◆ **Your instructions**
Every line of the records below that has the word "pprof" should be copied.

——————————

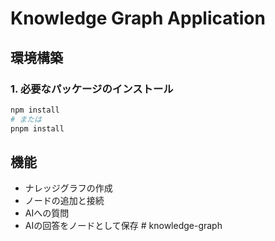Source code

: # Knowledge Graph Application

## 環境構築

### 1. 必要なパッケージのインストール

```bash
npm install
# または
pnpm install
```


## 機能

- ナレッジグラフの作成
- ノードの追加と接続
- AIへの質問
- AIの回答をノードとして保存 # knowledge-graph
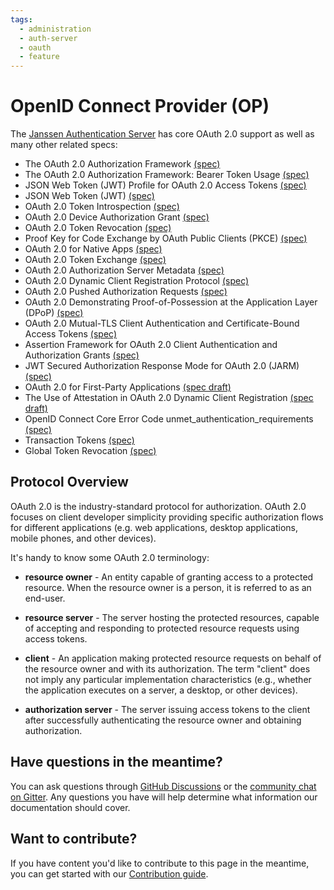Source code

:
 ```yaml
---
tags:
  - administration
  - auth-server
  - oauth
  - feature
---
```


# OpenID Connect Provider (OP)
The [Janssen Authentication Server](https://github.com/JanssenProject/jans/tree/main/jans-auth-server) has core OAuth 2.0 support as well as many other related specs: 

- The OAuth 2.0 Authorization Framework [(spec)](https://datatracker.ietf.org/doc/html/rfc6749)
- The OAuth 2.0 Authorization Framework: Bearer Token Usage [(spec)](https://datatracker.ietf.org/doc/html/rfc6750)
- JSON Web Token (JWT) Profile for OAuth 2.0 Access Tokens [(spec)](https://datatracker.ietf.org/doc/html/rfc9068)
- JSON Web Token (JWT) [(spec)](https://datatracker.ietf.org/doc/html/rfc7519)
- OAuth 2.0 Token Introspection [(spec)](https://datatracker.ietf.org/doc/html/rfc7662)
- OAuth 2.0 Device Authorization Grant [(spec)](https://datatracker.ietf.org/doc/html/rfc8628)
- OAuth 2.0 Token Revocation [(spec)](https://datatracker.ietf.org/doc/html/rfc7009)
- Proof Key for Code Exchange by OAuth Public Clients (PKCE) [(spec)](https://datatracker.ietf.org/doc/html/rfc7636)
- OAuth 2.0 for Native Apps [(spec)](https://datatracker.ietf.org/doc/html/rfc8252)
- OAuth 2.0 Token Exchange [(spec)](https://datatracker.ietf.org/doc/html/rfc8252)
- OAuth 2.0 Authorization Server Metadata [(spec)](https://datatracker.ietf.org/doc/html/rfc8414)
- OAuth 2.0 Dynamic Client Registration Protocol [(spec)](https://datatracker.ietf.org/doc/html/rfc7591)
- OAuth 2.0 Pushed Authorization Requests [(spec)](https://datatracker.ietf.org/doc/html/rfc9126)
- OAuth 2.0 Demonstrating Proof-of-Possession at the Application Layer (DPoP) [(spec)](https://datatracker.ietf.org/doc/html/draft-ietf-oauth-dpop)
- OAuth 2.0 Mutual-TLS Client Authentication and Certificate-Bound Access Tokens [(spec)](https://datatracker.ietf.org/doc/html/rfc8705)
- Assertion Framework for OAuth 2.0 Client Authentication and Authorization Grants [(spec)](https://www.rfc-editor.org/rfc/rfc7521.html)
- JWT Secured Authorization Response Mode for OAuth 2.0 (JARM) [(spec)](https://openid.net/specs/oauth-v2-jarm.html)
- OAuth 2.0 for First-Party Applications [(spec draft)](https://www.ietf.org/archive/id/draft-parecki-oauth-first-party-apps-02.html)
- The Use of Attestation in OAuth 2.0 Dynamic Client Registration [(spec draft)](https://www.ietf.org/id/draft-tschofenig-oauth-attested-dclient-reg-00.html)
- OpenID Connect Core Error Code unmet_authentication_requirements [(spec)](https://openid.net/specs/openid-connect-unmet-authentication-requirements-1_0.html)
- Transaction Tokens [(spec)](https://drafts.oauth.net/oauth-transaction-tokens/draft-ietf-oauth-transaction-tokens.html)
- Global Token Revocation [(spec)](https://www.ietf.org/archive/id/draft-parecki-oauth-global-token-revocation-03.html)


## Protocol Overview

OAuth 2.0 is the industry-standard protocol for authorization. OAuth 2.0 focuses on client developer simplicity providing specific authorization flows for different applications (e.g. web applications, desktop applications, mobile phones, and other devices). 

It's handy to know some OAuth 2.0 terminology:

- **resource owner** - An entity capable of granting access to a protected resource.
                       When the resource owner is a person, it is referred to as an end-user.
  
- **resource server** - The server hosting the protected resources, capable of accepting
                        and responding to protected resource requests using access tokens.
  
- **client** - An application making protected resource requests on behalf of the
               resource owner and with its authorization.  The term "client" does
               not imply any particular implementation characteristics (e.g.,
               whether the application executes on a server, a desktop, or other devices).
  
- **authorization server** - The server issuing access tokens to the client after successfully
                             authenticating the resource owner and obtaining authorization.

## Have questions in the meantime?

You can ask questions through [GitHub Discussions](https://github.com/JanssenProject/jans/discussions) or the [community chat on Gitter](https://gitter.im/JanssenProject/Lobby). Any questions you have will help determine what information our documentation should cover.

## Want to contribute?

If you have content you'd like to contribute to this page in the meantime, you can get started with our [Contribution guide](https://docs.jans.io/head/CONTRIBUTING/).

——————————

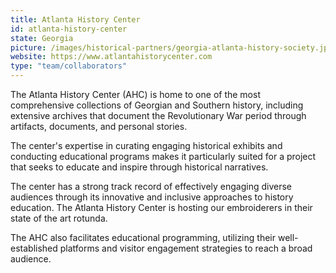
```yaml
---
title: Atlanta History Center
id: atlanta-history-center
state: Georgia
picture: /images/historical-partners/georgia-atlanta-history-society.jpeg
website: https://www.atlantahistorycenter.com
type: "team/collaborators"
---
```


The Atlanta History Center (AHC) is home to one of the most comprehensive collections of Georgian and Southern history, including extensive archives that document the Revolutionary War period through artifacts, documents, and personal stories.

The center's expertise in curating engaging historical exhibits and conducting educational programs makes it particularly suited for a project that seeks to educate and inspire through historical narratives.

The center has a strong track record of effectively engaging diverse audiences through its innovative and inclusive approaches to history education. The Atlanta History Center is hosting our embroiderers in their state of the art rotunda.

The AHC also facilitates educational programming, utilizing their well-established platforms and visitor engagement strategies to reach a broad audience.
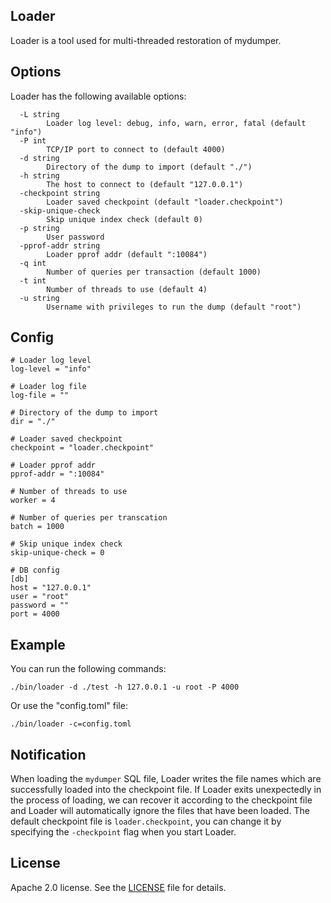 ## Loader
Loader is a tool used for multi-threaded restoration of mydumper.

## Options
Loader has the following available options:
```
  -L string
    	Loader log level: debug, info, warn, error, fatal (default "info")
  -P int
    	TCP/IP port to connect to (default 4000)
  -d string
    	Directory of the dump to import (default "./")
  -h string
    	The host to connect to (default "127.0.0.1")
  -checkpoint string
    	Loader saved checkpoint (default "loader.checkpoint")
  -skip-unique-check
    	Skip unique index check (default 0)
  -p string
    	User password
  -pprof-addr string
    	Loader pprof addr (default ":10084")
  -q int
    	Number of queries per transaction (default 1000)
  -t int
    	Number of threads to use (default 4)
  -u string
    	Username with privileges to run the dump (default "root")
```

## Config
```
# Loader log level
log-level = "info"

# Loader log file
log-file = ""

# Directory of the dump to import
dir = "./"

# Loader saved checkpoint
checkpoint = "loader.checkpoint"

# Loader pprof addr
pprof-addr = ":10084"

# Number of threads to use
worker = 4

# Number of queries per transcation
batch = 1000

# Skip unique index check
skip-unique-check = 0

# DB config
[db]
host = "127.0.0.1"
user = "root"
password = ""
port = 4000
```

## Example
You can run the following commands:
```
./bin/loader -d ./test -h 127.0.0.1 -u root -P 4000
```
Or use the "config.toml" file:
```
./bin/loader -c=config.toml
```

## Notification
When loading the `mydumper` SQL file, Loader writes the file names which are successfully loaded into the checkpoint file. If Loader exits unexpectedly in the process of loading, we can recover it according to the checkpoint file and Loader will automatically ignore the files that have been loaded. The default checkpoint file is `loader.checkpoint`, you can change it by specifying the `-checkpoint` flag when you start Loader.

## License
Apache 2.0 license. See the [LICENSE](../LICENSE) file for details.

——————————

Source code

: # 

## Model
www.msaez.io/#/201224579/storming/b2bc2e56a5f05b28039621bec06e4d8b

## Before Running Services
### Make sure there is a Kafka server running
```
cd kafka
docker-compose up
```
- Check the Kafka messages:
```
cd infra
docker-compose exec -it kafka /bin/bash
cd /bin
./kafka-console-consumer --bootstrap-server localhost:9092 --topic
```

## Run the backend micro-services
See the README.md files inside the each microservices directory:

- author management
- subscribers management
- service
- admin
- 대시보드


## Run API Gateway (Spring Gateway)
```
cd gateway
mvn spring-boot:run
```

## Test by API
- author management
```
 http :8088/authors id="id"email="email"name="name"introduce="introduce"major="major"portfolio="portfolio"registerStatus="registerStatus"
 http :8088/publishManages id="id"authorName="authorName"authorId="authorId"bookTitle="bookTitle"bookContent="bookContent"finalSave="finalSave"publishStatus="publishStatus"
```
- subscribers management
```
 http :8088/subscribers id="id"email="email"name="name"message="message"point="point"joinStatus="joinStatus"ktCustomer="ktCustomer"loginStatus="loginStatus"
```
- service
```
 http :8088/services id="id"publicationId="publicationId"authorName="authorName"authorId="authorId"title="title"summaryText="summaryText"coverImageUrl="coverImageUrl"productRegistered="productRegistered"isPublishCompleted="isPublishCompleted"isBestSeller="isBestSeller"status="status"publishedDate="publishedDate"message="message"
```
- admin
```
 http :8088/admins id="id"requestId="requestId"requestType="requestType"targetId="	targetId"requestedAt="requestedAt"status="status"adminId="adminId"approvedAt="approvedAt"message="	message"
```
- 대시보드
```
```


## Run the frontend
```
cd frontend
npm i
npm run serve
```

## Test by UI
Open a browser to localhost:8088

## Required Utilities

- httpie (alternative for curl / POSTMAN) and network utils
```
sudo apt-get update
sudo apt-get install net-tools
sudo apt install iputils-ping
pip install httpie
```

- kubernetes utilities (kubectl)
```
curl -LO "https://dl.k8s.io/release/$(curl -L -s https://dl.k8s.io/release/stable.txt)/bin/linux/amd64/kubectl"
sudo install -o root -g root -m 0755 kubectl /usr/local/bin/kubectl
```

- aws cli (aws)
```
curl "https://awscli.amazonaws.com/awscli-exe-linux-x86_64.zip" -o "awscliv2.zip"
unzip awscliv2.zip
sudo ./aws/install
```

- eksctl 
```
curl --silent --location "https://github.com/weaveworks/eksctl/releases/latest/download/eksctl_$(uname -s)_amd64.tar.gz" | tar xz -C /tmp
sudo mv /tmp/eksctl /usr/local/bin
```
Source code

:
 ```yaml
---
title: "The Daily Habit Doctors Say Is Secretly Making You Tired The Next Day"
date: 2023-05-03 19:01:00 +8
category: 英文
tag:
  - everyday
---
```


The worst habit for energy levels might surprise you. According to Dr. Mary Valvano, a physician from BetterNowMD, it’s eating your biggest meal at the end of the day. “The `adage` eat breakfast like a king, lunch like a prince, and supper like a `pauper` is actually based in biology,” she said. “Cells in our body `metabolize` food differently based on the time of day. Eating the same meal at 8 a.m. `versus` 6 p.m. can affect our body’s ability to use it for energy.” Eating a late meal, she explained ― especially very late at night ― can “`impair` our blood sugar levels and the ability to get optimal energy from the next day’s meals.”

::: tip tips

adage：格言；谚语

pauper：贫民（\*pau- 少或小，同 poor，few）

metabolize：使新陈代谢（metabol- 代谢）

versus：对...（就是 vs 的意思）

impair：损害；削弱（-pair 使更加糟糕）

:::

——————————

◆ **Output of the task**
  -pprof-addr string
    	Loader pprof addr (default ":10084")
# Loader pprof addr
pprof-addr = ":10084"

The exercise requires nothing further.